Due Diligence and Scaffolding
[21] Based on the evidence, a number of practical alternatives to the use of the ladders were available and had been the subject of discussion between Mr Martignago and other persons including Mr Di Giovanni. Mr Martignago appeared to dismiss without explanation the option of erecting and moving scaffolds. He attempted to rent single occupant “genie” lifts, but they were not provided as they were apparently not immediately available. There was much evidence that Mr Martignago was preoccupied with the delay in completing the GMJ portion of the construction at the Sunwing site. Mr Di Giovanni suggested that the “T” supports for the dropped ceiling be broken or removed, which would have enabled the use of a platform lift. He offered to pick up the additional costs. There is evidence from both Mr Di Giovanni and Mr Martignago that the issue of breaking the “T” supports came up on at least one occasion in a January 2016 meeting. There was no evidence why this offer was not pursued by GMJ.

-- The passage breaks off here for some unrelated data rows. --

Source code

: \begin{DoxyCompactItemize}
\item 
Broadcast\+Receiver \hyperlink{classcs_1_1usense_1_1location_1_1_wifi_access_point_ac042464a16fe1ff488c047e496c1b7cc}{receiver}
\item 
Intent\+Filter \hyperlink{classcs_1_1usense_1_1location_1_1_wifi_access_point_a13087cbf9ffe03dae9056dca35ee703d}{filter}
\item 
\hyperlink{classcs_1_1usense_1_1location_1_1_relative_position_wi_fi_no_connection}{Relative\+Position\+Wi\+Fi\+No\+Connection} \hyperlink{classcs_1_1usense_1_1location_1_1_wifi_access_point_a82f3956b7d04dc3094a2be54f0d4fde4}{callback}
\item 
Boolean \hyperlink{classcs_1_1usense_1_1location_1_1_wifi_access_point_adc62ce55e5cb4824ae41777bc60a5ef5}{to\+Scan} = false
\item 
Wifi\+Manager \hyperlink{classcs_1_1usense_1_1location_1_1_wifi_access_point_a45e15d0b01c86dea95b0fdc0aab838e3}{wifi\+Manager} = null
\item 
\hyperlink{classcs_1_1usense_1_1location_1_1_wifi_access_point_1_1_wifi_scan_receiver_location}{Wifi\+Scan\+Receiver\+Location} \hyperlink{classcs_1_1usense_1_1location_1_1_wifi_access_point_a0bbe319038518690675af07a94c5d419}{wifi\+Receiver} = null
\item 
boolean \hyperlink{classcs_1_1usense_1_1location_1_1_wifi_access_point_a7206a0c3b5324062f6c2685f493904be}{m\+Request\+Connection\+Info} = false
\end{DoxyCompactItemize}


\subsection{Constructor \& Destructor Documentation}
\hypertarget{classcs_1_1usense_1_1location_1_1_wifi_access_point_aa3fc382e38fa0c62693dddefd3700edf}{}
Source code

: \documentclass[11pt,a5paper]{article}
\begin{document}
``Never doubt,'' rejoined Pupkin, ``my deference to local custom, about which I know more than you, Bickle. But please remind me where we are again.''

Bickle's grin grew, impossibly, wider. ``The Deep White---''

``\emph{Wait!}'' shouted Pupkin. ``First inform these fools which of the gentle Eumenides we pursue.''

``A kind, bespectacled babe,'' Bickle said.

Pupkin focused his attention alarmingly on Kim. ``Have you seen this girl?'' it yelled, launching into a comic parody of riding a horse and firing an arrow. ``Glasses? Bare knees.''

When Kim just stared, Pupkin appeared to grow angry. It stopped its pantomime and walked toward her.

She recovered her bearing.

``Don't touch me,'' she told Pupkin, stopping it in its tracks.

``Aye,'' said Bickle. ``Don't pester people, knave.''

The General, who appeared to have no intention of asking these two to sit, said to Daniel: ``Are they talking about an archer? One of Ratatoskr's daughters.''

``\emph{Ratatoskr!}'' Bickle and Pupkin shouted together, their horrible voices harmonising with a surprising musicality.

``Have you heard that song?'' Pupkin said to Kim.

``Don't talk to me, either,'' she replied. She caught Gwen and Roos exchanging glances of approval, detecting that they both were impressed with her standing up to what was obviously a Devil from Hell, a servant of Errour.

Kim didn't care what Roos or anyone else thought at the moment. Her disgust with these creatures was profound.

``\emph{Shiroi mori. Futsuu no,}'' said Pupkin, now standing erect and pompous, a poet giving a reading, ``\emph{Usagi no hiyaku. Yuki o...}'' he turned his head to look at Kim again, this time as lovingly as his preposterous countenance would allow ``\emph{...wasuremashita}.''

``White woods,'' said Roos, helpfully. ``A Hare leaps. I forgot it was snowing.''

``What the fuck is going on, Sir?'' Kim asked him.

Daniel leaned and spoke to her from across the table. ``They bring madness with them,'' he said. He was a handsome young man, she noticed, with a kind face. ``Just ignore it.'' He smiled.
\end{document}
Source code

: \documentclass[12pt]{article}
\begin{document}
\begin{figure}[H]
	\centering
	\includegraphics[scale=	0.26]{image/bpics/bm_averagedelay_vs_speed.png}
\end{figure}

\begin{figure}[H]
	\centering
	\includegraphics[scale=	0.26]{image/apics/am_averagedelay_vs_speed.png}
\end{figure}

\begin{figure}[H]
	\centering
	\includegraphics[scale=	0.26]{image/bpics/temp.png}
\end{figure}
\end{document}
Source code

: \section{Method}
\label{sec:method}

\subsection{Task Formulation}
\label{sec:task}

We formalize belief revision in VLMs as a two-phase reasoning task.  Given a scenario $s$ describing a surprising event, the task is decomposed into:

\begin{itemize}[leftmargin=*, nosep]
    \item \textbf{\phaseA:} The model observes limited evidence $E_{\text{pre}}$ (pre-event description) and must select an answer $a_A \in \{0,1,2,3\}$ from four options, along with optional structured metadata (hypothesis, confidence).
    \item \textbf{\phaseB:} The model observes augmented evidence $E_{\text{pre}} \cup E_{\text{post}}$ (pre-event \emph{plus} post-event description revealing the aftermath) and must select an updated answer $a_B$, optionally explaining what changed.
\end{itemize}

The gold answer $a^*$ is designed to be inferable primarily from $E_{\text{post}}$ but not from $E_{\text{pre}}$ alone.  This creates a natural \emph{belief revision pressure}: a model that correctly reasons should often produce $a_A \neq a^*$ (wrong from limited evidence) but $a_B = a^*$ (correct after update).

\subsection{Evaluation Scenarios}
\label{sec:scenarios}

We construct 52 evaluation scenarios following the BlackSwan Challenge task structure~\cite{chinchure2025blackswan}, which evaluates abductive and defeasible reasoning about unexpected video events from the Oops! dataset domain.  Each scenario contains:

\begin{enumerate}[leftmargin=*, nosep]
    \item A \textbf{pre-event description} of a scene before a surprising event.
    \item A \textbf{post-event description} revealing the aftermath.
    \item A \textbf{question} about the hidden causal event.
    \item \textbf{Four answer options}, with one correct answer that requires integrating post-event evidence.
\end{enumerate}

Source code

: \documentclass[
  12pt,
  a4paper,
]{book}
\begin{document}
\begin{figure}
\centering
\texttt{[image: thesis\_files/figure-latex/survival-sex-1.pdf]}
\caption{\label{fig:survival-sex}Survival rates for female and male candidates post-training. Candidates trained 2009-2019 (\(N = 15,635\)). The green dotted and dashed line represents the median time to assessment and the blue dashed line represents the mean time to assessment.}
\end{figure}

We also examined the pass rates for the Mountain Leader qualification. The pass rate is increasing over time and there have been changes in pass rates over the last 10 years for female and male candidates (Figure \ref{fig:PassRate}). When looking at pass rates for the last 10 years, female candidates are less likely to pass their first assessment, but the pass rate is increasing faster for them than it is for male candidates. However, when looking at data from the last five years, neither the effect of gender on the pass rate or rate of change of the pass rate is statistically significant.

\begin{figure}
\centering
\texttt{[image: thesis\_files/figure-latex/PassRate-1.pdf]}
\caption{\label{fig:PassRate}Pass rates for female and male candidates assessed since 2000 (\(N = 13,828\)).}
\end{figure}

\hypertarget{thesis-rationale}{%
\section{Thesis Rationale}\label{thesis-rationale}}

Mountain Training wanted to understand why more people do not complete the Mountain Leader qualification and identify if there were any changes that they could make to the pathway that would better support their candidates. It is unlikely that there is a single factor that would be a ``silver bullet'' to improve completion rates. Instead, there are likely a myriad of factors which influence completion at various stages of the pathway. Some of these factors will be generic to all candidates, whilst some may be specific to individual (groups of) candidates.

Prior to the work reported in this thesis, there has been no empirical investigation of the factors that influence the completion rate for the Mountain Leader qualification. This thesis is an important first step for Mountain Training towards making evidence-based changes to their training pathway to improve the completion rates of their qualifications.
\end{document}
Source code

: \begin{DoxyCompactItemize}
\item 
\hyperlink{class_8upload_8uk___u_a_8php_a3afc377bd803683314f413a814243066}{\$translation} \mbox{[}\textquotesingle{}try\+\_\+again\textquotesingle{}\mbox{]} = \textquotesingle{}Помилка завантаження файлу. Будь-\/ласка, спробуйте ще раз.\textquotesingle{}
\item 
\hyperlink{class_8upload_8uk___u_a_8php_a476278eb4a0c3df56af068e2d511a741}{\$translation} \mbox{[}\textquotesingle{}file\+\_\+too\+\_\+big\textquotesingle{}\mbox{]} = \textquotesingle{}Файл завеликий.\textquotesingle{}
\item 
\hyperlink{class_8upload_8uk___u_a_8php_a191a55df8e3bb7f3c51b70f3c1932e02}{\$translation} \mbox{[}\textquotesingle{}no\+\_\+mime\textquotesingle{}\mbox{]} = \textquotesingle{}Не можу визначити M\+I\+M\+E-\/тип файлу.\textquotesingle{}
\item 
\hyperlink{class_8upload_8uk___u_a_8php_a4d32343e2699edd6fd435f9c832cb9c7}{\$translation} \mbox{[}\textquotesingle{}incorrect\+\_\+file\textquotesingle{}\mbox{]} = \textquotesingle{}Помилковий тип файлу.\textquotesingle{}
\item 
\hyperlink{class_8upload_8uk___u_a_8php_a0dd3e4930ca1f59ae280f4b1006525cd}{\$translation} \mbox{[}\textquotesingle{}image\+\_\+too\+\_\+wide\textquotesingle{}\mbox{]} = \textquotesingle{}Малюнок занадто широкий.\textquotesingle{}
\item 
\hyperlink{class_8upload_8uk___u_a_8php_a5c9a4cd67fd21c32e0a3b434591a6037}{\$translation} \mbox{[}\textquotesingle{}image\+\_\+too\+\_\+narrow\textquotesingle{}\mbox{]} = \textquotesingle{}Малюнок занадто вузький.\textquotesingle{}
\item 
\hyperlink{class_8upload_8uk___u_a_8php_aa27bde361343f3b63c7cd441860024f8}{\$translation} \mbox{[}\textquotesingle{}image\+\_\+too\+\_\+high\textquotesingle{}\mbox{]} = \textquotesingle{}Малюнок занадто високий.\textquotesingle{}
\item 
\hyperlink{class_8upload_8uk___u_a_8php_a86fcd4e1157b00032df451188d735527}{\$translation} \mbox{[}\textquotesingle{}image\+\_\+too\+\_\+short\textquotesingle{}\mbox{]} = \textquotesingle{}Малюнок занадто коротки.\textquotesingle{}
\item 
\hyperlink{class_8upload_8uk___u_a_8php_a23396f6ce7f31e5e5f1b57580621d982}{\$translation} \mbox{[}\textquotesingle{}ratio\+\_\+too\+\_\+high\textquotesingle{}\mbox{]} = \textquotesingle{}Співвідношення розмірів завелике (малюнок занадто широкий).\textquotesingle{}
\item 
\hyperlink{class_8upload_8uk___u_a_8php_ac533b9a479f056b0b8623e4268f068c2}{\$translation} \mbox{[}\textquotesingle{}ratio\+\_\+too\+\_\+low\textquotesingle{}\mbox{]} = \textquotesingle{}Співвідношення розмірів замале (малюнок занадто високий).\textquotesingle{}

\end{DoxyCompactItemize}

[22] The appellants argue that the due diligence defence may proceed by way of two branches. The first branch is that the defendant must establish that a reasonable, but mistaken, belief in a state of facts which would render the prohibited act or omission innocent. In the second branch, the defendant must prove that it took all reasonable steps to avoid the prohibited event.
[23] The appellants further advance the argument that the due diligence defence does not impose an obligation on the employer to anticipate every possible accident or failure. They also contend that worker misconduct or negligence or error may play a significant role in establishing a due diligence defence.
[24] The trial justice clearly found that a fall hazard existed. As I have indicated this was a reasonable finding supported by the evidence. In these specific circumstances, ten-foot ladders could not possibly be used safely for the work in the plenum.
[25] It is incontestable that Mr Martignago knew of the hazard inherent in performing the work in question and that no effort was made to provide an alternative means for Mr Bailey and Mr White to safely access the plenum.
[26] A worker’s potential role in the causation of an accident becomes relevant when the employer has taken all reasonable steps to address the hazard and there is evidence that worker misconduct or negligence has defeated the employer’s efforts. The trial justice was correct to address the gravamen of the offence: the failure to address the hazard in the workplace. It is clear from his judgment that he found that there was no evidence of misconduct or negligence by Mr Bailey. There is no air of reality to the contention that Mr Bailey may have been responsible for his own misfortune.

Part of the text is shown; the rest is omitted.